Nachspiel für Rentner

Bei Mieteinnahmen und Kapitaleinkünften dagegen unterscheiden die Kassen zwischen freiwillig und pflichtversicherten Rentnern. Dabei gilt der jeweilige Status als Kassenmitglied aus dem Erwerbsleben nicht immer auch für den Ruhestand:

Bei einem Erwerbstätigen, der freiwillig versichert war, prüft die Kasse, ob er in der zweiten Hälfte seines Erwerbslebens in mindestens 90 Prozent der Beitragsjahre in der GKV war. Wenn ja, gilt er als pflichtversichert; wenn nein, als freiwillig versichert.Wer zum Beispiel 36 Jahre lang erwerbstätig und in den 18 Jahren vor seinem Ruhestand 17 Jahre lang in der GKV war, ist damit als Rentner pflichtversichert. Seine Mieteinnahmen und Kapitaleinkünfte bleiben verschont.War ein Arbeitnehmer in den 18 Jahren vor seinem Ruhestand zum Beispiel nur zwölf Jahre lang freiwillig in der GKV, bleibt er als Rentner freiwillig versichert. Die Kasse langt bei Mieteinnahmen und Kapitaleinkünften voll zu. Betroffen sein dürften bis zu 850 000 Rentner, zum Beispiel Selbstständige, die ihr Geschäft aufgegeben haben und als Arbeitnehmer wieder in die GKV gewechselt sind.Freiwillig versicherte Selbstständige, die nicht ins Arbeitnehmerlager gewechselt sind, bleiben als Rentner freiwillig versichert. Sie müssen für Mieteinnahmen und Kapitaleinkünfte Beiträge zahlen.

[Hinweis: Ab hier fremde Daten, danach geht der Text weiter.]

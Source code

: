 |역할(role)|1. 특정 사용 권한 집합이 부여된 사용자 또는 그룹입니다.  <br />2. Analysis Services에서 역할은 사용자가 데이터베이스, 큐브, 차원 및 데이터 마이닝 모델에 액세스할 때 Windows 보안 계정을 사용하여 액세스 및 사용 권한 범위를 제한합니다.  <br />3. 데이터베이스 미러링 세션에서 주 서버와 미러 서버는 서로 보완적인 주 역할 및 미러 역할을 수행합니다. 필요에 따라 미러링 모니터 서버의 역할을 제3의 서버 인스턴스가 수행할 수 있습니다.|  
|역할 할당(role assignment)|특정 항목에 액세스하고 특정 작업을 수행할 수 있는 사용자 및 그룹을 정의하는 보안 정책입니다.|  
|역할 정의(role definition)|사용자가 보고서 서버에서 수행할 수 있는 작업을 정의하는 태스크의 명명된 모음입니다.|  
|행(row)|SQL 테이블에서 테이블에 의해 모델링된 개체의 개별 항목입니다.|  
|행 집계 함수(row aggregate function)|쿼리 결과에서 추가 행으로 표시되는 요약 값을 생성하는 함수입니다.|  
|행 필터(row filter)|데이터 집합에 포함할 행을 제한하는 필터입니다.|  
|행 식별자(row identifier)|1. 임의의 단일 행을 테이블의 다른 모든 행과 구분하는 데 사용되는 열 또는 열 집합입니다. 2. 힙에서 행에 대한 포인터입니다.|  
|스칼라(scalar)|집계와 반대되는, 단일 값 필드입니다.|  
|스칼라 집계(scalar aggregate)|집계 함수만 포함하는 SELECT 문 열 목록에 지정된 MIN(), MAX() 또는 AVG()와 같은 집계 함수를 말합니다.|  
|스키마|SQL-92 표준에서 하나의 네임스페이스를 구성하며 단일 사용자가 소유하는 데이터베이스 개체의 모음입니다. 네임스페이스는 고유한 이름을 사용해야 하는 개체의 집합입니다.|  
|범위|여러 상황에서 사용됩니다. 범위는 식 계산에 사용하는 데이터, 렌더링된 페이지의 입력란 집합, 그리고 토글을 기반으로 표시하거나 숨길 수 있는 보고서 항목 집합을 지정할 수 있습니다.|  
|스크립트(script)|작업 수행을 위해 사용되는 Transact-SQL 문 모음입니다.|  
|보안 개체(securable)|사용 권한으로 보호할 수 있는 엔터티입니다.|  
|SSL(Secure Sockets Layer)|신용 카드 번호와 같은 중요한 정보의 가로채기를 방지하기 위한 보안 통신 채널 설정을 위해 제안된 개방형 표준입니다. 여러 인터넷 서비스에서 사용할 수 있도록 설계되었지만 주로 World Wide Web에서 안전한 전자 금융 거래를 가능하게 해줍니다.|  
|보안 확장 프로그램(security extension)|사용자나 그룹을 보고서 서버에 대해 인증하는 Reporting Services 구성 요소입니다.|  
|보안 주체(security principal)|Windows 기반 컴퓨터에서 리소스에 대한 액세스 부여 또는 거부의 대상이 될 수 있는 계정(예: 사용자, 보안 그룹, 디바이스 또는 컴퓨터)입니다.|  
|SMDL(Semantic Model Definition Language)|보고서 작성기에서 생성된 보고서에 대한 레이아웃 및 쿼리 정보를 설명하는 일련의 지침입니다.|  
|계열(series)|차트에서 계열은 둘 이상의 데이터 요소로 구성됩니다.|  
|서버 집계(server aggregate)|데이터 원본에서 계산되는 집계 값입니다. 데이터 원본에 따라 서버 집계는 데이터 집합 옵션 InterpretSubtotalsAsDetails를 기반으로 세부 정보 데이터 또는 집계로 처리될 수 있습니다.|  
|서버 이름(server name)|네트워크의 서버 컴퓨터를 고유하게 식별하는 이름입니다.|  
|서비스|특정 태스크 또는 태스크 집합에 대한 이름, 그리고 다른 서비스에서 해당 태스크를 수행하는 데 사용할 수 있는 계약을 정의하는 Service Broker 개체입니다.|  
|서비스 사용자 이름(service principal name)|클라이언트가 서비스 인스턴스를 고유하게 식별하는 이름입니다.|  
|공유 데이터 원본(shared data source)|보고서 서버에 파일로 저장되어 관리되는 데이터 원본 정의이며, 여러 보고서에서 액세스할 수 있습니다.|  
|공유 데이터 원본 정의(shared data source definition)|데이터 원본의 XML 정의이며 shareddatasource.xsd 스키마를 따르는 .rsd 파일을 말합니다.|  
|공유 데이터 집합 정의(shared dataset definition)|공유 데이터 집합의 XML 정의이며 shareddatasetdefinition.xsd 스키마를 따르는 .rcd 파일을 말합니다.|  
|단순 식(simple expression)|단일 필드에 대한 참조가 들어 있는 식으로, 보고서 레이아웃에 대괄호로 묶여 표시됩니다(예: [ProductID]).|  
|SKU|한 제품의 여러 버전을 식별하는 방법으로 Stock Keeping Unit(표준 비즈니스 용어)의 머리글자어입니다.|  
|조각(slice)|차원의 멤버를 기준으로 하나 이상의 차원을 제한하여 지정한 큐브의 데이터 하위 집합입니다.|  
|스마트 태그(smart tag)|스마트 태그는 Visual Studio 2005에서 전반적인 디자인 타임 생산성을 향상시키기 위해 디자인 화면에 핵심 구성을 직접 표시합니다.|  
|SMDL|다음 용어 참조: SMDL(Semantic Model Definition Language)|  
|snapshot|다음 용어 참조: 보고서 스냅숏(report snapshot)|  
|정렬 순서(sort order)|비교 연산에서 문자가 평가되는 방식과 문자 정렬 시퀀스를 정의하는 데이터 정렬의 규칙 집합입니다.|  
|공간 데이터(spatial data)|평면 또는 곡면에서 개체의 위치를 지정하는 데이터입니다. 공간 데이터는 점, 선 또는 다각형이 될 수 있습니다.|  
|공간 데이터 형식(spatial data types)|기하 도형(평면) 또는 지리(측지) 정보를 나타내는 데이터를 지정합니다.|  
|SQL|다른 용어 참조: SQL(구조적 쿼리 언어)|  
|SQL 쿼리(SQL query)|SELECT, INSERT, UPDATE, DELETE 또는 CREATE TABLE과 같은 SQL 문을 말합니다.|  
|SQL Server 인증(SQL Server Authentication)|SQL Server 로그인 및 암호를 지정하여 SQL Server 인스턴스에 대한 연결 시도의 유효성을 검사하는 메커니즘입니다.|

Für alle Rentner, egal, ob pflichtversichert oder freiwillig, gilt wie bei Erwerbstätigen die Beitragsbemessungsgrenze von 3712,50 Euro.

Übertragen statt zahlen

Wer verhindern will, dass er auf Mieten oder Zinsen Kassenbeiträge zahlt, kann Immobilien und Geldvermögen auf einen pflicht- oder privat versicherten Ehepartner oder auf Kinder übertragen. „Diese Hintertür könnte das Bundesverfassungsgericht aber wieder schließen“, warnt Anwalt Bodenstaff. Er rechnet damit, dass die Benachteiligung von freiwillig versicherten Rentnern künftig aufgehoben wird – aber nicht, indem deren Geld- und Immobilienvermögen verschont wird, sondern indem in Zukunft alle Rentner für Kapitaleinkünfte und Mieteinnahmen zahlen müssten, also auch pflichtversicherte.

Wer Vermögen hat und überlegt, ob er sich freiwillig gesetzlich oder doch privat versichern will, sollte dieses Argument berücksichtigen. Jeder, der mindestens zwölf Monate lang mehr als 4125 Euro monatlich verdient, kann von der GKV in eine private Versicherung wechseln.

Mieteinnahmen und Kapitaleinkünfte helfen aber nicht, um über diese Hürde zu springen. Hier zählt – das verstehe, wer will – allein das Arbeitseinkommen.